Het criterium bloei is onderverdeeld in de volgende rubrieken voor enkele bloemen:

Zeer rijke bloei: minimaal 3 bloemen per bladoksel, 4 bloemen per tak, knoppen in alle stadia over de gehele plant.
Rijke bloei: minimaal 2 bloemen per bladoksel, 2 bloemen per tak, knoppen in alle stadia over de gehele plant.
Normale bloei: minimaal 4 bloemen per tak, knoppen in alle stadia over de gehele plant.
Matige bloei: minimaal 2 bloemen per tak, knoppen in alle stadia over de gehele plant.
Slechte bloei: weinig bloemen en knoppen over de gehele plant.

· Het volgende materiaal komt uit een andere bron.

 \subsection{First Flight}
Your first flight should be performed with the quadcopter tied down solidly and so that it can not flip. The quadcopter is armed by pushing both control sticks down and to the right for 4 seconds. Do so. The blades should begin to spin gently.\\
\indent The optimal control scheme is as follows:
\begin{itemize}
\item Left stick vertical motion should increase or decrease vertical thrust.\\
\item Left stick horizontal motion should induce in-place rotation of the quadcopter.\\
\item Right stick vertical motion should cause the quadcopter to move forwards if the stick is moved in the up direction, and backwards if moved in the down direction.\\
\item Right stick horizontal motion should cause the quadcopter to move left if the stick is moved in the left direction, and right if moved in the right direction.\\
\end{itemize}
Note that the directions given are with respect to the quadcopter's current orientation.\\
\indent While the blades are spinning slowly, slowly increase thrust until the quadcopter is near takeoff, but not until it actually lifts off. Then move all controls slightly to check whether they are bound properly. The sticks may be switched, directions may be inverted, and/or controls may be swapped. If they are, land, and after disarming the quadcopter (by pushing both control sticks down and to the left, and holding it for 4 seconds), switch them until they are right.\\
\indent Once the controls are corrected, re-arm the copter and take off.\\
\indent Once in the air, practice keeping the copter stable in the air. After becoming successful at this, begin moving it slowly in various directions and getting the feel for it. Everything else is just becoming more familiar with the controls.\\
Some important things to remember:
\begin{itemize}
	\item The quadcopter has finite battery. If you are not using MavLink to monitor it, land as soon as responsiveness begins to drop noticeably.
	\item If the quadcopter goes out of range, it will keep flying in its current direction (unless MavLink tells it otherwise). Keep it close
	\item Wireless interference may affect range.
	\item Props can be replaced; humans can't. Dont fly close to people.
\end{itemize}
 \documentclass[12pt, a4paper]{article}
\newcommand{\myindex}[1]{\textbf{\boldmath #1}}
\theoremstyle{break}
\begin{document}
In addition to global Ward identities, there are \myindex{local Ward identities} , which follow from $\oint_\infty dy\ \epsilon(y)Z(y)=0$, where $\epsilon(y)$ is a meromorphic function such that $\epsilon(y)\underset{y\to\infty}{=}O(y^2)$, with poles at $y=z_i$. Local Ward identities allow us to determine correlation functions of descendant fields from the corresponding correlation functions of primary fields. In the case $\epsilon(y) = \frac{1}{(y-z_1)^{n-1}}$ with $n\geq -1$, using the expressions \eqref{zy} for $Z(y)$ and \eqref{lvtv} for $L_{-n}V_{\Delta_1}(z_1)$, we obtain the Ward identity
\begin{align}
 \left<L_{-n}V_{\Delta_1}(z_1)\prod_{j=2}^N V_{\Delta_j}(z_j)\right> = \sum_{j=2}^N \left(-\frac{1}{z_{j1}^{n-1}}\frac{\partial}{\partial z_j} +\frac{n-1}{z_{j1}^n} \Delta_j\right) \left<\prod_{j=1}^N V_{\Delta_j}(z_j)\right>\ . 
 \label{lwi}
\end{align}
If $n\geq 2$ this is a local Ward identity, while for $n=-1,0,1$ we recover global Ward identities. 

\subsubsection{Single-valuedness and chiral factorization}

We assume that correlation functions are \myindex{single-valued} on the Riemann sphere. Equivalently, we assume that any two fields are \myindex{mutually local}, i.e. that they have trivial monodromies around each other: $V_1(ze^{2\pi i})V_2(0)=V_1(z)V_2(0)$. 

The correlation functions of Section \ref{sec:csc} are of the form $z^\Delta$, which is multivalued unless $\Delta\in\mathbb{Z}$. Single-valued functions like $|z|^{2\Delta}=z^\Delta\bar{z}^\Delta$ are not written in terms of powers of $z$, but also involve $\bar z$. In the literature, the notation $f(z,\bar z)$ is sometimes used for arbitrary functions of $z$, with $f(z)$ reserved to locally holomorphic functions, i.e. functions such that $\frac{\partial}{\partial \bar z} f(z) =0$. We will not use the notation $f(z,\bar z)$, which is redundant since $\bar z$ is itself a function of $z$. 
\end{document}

Het criterium bloei is onderverdeeld in de volgende rubrieken voor dubbele bloemen:

Zeer rijke bloei: minimaal 2 bloemen per bladoksel, 3 bloemen per tak, knoppen in alle stadia over de gehele plant.
Rijke bloei: minimaal 2 bloemen per bladoksel, 1 bloem per tak, knoppen in alle stadia over de gehele plant.
Normale bloei: minimaal 3 bloemen per tak, knoppen in alle stadia over de gehele plant.
Matige bloei: minimaal 1 bloem per tak, knoppen in alle stadia over de gehele plant.
Slechte bloei: weinig bloemen en knoppen over de gehele plant.

Wortelgestel:

Bij het criterium wortelgestel zullen de keurmeesters naar het wortelgestel van de plant kijken.

Hiervoor zal de plant uit de pot gehaald moeten worden.
Wij krijgen hierbij natuurlijk te maken met verschillende mogelijkheden van wortelvorming, zoals knolvorming, waarbij duidelijk minder haarwortels aanwezig zijn dan bij gewone wortelvorming.
Ook komen er natuurlijk planten voor die een dikke penwortel hebben en daardoor weinig andere wortelscheuten. Tijdens een proefkeuring zal dit dan ook verder moeten worden uitgewerkt en vastgelegd.
Ook moet men kijken naar de hoeveelheid wortels die de plant heeft gemaakt, maar door de weersomstandigheden (verbranding) nu niet goed zichtbaar meer zijn.

Het criterium wortelgestel is onderverdeeld in de volgende rubrieken:

Goed wortelgestel: extra dikke wortels te zien en veel haarwortels aanwezig, of goede knolvorming zichtbaar.
Normaal wortelgestel: veel haarwortels aanwezig, geen dikke wortels zichtbaar, normale knolvorming.
Matig wortelgestel: matig aantal haarwortels aanwezig.
Slecht wortelgestel: weinig of geen wortels te zien en ook geen haarwortels aanwezig.